Dans Der Prozess, le pessimiste Kafka, qui avait des sympathies anarchistes, met en évidence le pouvoir mortifère des "appareils" et l’incapacité des individus à résister, victimes de leur soumission volontaire. La conclusion du roman n’en est pas moins, implicitement, un appel à la révolte. Le film [éponyme] d’Orson Welles partage ce diagnostic, même s’il le formule dans un autre langage, et sa conclusion qui semble suggérer une guerre atomique, est loin d’être optimiste. Enfin, Walter Benjamin qui avait lu avec une attention infinie les écrits de Kafka, avait été frappé par "l’absence d’espoir" des accusés du Procès.
Sa variante du pessimisme culturel, comme nous le verrons, se réclame à la fois du communisme et de l’anarchisme, et se propose, dans une perspective révolutionnaire, d’"organiser le pessimisme", précisément pour éviter l’avènement du pessimum.
Ce pessimisme de gauche était-il exagéré ? Était-il paralysant, en inspirant la peur ?
En ce qui concerne Kafka et Benjamin, il faut les considérer plutôt comme des "avertisseurs d’incendie", qui ont eu l’intuition, parfois avec une lucidité impressionnante, des catastrophes à venir. Certes, ils n’ont pu prévoir ni Auschwitz ni Hiroshima : en cela, ils n’étaient pas suffisamment pessimistes…
Ce pessimisme culturel de gauche est-il d’actualité aujourd’hui, à la lumière de la catastrophe écologique qui approche à grand pas, ou de la montée spectaculaire de gouvernements d’extrême-droite, ou fascisants sur la planète ?
Ne faut-il pas, malgré tout, compenser le pessimisme de la raison par l’optimisme de la volonté, comme le proposait Antonio Gramsci (citant Romain Rolland) ?

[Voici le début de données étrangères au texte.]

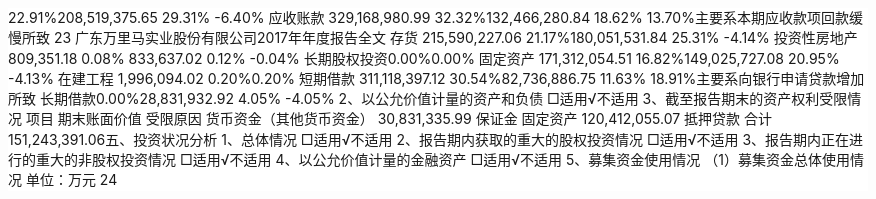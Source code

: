 22.91%208,519,375.65
29.31%
-6.40%
应收账款
329,168,980.99
32.32%132,466,280.84
18.62%
13.70%主要系本期应收款项回款缓慢所致
23
广东万里马实业股份有限公司2017年年度报告全文
存货
215,590,227.06
21.17%180,051,531.84
25.31%
-4.14%
投资性房地产
809,351.18
0.08%
833,637.02
0.12%
-0.04%
长期股权投资0.00%0.00%
固定资产
171,312,054.51
16.82%149,025,727.08
20.95%
-4.13%
在建工程
1,996,094.02
0.20%0.20%
短期借款
311,118,397.12
30.54%82,736,886.75
11.63%
18.91%主要系向银行申请贷款增加所致
长期借款0.00%28,831,932.92
4.05%
-4.05%
2、以公允价值计量的资产和负债
□适用√不适用
3、截至报告期末的资产权利受限情况
项目
期末账面价值
受限原因
货币资金（其他货币资金）
30,831,335.99
保证金
固定资产
120,412,055.07
抵押贷款
合计
151,243,391.06五、投资状况分析
1、总体情况
□适用√不适用
2、报告期内获取的重大的股权投资情况
□适用√不适用
3、报告期内正在进行的重大的非股权投资情况
□适用√不适用
4、以公允价值计量的金融资产
□适用√不适用
5、募集资金使用情况
（1）募集资金总体使用情况
单位：万元
24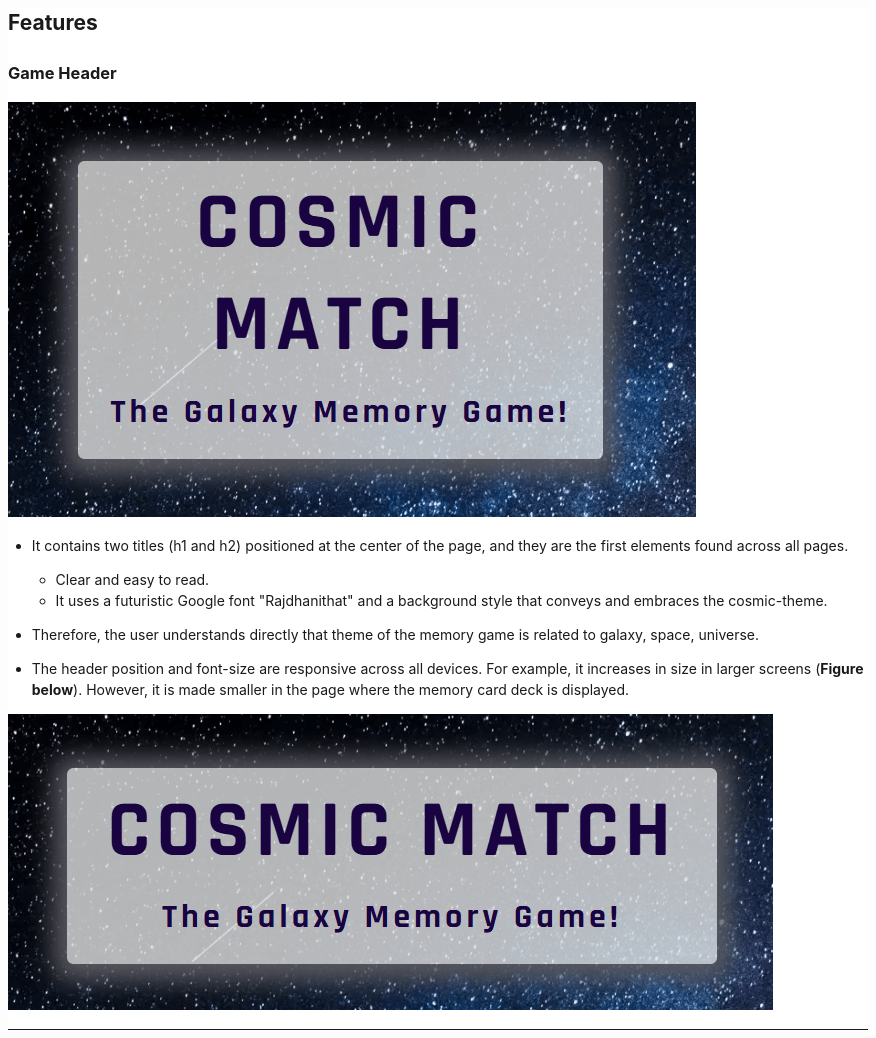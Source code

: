 ## Features 

### Game Header

![Game Header up to Tablets](documentation/website-screenshots/game-name.png)

+ It contains two titles (h1 and h2) positioned at the center of the page, and they are the first elements found across all pages.
    + Clear and easy to read.
    + It uses a futuristic Google font "Rajdhanithat" and a background style that conveys and embraces the cosmic-theme.
  
+ Therefore, the user understands directly that theme of the memory game is related to galaxy, space, universe.

+ The header position and font-size are responsive across all devices. For example, it increases in size in larger screens (**Figure below**). However, it is made smaller in the page where the memory card deck is displayed. 

![Game Header Laptops and up](documentation/website-screenshots/game-name-laptops-up.png)
       
---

Aux lecteurs de tirer leurs conclusions… ≫
Michael Löwy (présentant son ouvrage)
S'attendre au mire ou peilleur m'apparaît une réflexion très secondaire, voire négligeable. Puisque ce qui nous détermine, ce par quoi nous nous déterminons, à changer relève de l'insupportable présent. Les paris ou les prophéties sont des succédanés de la volonté, des préalables aux "volitions" dirait Spinocchio, aux "demi-vouloirs" dirait le Moustachu.
RépondreSupprimerCertes, ils sont aussi d'inévitables tours de manège de hamsters, leur gymnastique de la conscience polarisée entre midi/minuit et 6/18 h 30. Exercice bien nécessaire en contexte aliéné, mais qui ne suffit pas soi-même tant qu'à éprouver ses forces et à apercevoir l'extérieur de la cage le merveilleux de l'au-delà de la brèche ne s'impose pas comme solution. L'homme-hamster, dame !, est tour à tour rassuriste* et catastrophiste plusieurs fois dans la même journée, comme le soleil ou la pluie en Bretagne. Je ne sais pas si les plus désespérés sont les plus "espérants", ni non plus s'il y a des seuils d'espoirs ou de désespoirs hors d'heure dont on ne revient pas, suscitant un épuisement de l'exercice de la foi ou de l'aigreur tel qu'on finit en roue libre, et aussi la cessation mortelle du moindre effort.
Par prudence mon rassurisme se moque de mon catastrophisme et mon catastrophisme se fout de mon rassurisme, entre les rares mais décisifs moments merveilleux. C'est plutôt ainsi que je comprends que "la critique qui va au-delà du spectacle doit savoir attendre" plutôt que d'attendre sans trop savoir.
* Néologisme Covid forgé par la presse française catastrophiste, notamment parisienne, particulièrement à l'endroit d'un chef d'hôpital marseillais.